╭─ Information shown

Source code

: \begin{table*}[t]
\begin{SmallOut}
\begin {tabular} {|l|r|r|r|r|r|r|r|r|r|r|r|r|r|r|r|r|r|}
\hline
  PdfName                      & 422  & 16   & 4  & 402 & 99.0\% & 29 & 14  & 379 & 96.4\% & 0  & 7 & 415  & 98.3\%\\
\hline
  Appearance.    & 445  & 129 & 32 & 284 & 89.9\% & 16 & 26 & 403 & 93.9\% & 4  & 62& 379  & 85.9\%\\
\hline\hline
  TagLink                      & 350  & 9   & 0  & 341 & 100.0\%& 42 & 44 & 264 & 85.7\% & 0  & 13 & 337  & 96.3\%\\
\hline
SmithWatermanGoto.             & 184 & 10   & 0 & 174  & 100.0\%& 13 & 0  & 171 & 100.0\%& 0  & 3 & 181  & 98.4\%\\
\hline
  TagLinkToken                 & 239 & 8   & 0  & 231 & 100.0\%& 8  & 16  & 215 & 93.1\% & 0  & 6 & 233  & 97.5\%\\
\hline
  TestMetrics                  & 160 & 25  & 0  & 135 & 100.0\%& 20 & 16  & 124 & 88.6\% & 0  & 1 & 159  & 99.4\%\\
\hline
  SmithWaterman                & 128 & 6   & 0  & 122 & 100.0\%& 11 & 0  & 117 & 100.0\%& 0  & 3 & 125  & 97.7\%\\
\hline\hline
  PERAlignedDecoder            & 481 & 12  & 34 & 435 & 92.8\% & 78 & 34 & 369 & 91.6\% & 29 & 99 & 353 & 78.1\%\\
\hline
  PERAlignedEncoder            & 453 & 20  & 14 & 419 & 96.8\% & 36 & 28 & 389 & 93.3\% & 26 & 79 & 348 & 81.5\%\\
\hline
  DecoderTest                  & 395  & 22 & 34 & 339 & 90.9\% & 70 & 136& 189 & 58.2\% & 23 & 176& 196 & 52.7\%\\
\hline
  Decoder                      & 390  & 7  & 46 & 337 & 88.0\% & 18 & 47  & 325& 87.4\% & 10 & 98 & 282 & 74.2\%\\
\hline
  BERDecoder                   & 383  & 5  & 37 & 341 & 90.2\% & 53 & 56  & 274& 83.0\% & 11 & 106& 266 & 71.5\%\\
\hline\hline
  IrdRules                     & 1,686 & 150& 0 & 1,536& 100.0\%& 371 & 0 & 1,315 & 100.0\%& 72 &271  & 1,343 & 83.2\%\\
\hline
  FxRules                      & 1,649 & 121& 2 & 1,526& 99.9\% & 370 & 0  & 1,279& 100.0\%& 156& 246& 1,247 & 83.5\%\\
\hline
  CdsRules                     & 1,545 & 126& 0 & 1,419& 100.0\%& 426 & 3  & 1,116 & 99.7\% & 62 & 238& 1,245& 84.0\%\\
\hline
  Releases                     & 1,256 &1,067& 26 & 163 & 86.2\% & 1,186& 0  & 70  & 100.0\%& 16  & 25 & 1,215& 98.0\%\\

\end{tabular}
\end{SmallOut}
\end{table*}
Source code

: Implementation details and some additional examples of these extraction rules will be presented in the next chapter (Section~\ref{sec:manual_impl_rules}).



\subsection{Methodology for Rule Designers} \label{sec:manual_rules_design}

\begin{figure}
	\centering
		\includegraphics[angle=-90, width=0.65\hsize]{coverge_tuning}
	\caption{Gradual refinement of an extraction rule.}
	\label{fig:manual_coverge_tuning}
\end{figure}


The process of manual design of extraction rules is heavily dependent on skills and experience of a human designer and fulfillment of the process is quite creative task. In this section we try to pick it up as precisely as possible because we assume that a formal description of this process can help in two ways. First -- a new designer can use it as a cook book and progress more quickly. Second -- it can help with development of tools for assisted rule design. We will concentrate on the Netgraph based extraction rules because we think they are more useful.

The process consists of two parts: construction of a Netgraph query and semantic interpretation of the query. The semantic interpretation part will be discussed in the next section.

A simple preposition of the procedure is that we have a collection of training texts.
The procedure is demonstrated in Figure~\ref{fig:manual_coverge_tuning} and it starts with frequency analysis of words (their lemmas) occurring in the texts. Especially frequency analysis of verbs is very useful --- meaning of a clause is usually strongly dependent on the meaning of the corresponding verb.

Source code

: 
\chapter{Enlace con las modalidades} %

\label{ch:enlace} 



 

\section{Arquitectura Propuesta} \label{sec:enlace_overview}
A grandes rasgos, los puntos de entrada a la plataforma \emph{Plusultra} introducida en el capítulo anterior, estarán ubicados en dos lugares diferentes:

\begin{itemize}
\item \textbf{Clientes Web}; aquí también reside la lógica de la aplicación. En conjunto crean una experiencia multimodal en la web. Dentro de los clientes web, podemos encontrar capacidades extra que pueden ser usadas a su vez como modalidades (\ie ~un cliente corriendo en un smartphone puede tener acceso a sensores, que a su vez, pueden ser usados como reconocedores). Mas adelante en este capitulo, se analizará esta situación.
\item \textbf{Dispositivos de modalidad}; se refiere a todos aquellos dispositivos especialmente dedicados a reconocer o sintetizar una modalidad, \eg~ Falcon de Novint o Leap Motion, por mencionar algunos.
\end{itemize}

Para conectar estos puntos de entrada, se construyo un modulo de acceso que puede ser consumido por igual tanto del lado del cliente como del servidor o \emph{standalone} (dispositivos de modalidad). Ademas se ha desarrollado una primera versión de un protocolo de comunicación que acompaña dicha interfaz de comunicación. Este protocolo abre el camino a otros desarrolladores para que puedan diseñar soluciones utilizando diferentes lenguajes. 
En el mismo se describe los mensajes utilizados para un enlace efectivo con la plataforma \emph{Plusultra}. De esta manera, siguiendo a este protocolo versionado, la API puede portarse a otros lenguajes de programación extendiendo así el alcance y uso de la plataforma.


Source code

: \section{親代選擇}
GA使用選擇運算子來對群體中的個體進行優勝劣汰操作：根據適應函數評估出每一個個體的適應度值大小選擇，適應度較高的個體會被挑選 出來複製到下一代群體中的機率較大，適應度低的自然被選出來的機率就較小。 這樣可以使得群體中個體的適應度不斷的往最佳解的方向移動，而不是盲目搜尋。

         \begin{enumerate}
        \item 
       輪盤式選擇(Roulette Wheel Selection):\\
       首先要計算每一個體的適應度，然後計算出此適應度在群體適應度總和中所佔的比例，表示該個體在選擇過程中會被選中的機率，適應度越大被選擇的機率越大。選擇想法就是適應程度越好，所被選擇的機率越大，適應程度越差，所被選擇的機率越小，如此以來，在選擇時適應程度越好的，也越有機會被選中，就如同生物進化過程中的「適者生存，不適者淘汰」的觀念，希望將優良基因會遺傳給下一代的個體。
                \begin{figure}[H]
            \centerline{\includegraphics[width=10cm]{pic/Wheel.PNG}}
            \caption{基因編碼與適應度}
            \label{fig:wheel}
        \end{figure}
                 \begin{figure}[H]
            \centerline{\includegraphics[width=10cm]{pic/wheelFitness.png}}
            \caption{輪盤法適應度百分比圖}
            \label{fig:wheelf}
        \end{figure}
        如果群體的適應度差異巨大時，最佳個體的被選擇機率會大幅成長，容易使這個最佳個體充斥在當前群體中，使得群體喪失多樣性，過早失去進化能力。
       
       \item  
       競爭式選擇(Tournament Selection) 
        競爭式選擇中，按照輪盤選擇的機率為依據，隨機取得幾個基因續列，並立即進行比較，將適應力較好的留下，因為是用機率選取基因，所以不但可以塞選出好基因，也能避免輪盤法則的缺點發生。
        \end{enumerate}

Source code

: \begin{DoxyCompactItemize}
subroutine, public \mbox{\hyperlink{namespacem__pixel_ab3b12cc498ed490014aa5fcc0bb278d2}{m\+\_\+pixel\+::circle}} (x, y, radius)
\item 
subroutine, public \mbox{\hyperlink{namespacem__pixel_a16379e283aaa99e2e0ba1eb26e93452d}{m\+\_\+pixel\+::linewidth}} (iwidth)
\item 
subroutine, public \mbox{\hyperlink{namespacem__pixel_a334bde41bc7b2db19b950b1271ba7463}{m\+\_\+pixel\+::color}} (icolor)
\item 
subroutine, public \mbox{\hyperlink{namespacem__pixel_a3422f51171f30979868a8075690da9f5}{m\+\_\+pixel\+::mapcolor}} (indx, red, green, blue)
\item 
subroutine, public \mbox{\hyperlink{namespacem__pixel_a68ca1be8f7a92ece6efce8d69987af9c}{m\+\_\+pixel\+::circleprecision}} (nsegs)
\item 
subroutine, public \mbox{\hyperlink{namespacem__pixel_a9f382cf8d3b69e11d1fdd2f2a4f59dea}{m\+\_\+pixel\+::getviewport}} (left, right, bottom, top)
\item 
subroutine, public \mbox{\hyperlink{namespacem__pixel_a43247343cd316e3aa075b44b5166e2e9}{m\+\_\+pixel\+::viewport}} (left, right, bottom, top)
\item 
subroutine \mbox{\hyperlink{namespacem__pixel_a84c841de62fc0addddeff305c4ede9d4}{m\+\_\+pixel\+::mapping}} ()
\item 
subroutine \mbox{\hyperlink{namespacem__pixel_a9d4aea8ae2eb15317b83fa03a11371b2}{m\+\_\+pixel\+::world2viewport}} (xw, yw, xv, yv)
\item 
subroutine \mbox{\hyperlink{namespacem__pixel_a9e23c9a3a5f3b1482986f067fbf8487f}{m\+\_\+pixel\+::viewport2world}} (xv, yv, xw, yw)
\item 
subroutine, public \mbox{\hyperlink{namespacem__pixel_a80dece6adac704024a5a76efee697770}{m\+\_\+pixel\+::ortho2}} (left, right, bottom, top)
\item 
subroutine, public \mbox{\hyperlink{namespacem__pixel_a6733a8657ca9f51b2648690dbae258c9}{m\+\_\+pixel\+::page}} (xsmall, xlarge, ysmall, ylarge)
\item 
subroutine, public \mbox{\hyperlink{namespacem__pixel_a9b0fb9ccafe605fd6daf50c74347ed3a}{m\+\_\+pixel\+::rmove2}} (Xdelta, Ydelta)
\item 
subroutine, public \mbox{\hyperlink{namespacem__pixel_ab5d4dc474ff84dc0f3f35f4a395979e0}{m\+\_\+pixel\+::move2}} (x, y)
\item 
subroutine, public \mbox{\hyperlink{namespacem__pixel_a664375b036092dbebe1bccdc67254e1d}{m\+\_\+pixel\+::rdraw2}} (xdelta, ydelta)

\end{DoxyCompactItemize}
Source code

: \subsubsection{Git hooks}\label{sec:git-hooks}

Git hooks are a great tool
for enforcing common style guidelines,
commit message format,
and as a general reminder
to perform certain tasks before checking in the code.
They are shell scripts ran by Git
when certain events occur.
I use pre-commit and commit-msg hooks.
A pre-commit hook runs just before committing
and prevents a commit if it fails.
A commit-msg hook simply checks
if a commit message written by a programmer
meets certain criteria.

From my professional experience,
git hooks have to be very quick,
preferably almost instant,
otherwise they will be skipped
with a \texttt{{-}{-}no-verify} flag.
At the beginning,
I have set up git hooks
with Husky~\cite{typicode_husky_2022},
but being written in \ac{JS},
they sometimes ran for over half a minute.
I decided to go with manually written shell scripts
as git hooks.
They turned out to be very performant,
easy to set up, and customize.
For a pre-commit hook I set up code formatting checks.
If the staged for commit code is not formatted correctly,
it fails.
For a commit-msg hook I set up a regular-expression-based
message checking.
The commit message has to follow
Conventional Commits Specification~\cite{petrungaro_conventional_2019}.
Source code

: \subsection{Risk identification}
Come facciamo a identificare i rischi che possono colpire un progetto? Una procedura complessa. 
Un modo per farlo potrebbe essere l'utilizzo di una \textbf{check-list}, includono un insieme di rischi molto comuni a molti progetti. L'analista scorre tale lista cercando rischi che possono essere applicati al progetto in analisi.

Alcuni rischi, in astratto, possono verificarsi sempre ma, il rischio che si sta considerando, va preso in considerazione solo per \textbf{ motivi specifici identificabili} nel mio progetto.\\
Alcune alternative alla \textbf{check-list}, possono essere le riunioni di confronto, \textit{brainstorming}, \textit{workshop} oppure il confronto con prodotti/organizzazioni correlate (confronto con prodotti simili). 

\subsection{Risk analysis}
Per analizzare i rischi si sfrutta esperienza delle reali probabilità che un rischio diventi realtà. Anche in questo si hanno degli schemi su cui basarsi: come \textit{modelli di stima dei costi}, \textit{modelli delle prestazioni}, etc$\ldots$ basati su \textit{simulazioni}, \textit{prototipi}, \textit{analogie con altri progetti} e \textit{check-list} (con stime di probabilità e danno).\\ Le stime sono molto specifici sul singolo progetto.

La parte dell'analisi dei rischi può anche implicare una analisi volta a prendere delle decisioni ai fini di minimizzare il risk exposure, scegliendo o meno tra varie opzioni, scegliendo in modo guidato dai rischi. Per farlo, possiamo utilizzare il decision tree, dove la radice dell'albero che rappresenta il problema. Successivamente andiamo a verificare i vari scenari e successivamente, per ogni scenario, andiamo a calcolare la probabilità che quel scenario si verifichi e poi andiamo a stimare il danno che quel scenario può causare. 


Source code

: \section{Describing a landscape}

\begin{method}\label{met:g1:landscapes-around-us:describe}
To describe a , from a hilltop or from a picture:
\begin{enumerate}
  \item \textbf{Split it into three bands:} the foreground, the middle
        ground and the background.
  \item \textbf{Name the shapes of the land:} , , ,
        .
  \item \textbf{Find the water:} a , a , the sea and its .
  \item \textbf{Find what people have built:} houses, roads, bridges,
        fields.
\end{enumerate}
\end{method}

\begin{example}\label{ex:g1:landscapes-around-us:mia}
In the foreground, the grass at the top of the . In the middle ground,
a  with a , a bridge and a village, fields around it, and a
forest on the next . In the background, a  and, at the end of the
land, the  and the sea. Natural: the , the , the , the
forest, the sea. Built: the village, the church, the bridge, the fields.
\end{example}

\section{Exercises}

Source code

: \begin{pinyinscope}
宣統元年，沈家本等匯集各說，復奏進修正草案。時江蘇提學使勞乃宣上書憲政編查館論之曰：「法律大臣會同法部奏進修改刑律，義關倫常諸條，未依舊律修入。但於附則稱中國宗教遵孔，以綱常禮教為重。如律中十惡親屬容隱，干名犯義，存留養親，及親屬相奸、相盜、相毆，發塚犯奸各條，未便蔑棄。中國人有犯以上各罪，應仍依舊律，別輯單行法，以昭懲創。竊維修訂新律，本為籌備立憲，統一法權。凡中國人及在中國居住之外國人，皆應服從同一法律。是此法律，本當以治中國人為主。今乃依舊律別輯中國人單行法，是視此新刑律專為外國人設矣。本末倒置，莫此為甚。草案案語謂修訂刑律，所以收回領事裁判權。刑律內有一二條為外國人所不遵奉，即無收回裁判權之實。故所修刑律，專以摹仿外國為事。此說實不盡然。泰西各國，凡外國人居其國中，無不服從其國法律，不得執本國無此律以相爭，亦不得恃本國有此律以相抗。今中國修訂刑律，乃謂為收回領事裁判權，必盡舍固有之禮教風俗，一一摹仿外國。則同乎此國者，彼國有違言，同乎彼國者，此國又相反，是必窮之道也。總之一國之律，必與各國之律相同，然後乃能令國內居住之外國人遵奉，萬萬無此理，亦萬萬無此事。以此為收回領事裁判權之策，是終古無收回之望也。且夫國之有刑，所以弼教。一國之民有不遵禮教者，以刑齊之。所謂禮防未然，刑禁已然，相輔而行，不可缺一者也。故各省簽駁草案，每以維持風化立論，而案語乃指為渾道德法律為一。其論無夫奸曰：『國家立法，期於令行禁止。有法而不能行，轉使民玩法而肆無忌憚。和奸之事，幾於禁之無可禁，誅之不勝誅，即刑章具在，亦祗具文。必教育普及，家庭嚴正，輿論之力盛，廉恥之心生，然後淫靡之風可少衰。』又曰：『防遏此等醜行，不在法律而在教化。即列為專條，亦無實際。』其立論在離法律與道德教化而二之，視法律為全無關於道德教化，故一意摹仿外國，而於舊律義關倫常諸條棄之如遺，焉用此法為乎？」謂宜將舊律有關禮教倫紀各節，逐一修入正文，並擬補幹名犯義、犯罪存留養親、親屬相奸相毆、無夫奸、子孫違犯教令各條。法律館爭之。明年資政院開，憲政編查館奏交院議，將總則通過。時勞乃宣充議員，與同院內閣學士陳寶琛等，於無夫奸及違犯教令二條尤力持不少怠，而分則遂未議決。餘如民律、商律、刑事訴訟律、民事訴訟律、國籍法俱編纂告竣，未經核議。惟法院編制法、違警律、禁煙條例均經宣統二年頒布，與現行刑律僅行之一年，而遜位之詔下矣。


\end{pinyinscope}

╰─

# [Problem requirements]
The lines above, starting at the one with "I decided to" and ending at the one with "Come facciamo a", are the only ones to return, exactly as written.

# [Exercise result]
I decided to go with manually written shell scripts
as git hooks.
They turned out to be very performant,
easy to set up, and customize.
For a pre-commit hook I set up code formatting checks.
If the staged for commit code is not formatted correctly,
it fails.
For a commit-msg hook I set up a regular-expression-based
message checking.
The commit message has to follow
Conventional Commits Specification~\cite{petrungaro_conventional_2019}.
Source code

: \subsection{Risk identification}
Come facciamo a identificare i rischi che possono colpire un progetto? Una procedura complessa. 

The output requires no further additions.